### BRIEF
How do the lines below between the ones holding "More precisely, if" and "we associate a", inclusive, read? Give them again exactly, with no other lines.

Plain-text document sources
+===+
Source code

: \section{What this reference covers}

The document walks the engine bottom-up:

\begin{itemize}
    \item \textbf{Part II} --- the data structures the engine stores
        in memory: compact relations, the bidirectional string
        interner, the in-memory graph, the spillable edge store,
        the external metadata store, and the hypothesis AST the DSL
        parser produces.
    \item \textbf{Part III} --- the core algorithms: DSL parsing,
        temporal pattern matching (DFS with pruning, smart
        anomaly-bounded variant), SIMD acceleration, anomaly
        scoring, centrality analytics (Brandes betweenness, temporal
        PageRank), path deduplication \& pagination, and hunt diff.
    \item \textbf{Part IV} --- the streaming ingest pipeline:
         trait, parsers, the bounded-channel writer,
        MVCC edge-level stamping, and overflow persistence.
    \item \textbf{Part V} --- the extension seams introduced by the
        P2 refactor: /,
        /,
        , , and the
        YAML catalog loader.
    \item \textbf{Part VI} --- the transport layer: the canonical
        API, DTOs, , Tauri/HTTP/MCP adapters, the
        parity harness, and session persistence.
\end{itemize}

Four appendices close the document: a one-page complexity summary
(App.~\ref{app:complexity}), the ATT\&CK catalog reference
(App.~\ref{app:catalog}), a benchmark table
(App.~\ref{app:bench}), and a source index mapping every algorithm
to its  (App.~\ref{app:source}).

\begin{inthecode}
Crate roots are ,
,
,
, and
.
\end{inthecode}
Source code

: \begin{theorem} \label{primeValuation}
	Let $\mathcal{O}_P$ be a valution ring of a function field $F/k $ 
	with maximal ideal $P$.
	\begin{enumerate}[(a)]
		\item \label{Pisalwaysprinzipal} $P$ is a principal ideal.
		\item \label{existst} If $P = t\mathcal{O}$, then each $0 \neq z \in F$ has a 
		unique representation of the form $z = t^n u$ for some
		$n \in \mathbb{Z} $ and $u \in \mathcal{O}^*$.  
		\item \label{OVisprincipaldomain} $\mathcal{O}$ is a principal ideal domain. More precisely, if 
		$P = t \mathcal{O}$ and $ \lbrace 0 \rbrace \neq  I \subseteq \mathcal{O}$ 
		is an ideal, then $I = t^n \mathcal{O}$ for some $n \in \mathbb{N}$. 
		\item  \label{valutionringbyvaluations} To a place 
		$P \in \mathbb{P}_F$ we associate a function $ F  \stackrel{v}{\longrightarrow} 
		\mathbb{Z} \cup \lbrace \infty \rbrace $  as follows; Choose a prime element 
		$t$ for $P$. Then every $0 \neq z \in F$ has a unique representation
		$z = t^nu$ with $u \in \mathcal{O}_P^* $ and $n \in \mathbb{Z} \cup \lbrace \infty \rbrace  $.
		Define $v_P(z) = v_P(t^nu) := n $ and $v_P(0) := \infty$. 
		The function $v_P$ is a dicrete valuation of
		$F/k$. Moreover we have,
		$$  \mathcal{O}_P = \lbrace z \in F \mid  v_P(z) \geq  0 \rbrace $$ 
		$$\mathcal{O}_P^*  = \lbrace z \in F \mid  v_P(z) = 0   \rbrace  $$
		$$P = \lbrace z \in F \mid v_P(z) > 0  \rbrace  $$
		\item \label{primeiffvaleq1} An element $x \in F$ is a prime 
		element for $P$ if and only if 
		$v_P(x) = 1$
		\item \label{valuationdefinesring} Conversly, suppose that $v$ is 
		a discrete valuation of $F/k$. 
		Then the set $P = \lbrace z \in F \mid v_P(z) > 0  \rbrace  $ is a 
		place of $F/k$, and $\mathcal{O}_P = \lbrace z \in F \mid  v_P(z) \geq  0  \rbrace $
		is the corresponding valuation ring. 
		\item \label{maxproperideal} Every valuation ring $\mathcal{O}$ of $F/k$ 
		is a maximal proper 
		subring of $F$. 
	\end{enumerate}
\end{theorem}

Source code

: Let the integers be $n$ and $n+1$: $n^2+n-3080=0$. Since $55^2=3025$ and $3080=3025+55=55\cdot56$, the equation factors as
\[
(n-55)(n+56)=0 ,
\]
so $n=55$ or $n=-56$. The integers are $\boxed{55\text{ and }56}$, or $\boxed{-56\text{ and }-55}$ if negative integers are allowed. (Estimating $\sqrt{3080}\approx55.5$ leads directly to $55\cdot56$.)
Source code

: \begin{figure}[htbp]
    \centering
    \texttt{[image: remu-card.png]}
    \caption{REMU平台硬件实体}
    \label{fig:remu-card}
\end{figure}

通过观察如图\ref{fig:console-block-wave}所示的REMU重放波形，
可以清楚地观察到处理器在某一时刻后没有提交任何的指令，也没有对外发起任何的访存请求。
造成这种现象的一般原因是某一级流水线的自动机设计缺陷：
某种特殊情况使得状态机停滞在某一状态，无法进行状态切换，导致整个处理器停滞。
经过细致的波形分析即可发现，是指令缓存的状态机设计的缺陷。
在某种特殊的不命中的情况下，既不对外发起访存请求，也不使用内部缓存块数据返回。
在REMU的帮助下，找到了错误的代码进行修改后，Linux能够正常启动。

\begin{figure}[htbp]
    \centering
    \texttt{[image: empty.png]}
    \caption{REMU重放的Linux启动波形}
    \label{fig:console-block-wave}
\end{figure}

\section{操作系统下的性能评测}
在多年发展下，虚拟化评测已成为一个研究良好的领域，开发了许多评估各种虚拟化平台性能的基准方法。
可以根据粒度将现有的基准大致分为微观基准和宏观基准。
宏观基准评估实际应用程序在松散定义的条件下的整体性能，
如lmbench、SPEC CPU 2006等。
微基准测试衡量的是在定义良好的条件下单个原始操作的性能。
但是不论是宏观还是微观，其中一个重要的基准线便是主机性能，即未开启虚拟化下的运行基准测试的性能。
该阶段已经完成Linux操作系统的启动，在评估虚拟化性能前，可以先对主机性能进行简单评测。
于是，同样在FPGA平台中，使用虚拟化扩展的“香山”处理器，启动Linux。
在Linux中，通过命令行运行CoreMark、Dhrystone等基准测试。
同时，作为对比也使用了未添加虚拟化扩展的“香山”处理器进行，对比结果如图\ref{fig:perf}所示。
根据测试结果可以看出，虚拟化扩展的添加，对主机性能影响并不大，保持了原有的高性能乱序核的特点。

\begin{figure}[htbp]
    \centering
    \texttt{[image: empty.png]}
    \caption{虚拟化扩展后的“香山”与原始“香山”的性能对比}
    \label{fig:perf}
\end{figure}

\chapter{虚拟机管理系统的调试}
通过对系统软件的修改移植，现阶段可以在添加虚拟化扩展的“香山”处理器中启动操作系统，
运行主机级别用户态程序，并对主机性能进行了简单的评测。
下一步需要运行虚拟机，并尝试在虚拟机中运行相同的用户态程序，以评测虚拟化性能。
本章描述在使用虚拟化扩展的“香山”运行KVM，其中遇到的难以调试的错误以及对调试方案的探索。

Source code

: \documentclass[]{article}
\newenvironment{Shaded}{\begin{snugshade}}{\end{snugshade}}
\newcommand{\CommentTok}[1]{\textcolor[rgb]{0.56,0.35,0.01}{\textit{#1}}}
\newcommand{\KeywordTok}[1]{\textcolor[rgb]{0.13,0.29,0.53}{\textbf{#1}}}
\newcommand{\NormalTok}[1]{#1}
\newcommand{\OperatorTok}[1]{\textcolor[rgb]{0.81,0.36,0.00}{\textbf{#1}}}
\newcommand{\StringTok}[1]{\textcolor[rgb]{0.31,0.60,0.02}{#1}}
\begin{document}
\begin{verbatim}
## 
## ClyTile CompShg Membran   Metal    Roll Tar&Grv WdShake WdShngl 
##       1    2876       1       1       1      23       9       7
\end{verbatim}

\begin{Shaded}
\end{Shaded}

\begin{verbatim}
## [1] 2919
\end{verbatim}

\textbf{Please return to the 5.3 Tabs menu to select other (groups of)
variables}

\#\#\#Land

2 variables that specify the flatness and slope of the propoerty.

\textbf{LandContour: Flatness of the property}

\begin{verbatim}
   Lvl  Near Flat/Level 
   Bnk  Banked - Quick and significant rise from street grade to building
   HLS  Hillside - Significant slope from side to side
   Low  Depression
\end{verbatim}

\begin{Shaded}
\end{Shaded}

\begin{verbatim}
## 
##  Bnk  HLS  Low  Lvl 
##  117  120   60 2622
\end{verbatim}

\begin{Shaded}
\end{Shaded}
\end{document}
+===+
### ANSWER AREA
		\item \label{OVisprincipaldomain} $\mathcal{O}$ is a principal ideal domain. More precisely, if 
		$P = t \mathcal{O}$ and $ \lbrace 0 \rbrace \neq  I \subseteq \mathcal{O}$ 
		is an ideal, then $I = t^n \mathcal{O}$ for some $n \in \mathbb{N}$. 
		\item  \label{valutionringbyvaluations} To a place 
		$P \in \mathbb{P}_F$ we associate a function $ F  \stackrel{v}{\longrightarrow} 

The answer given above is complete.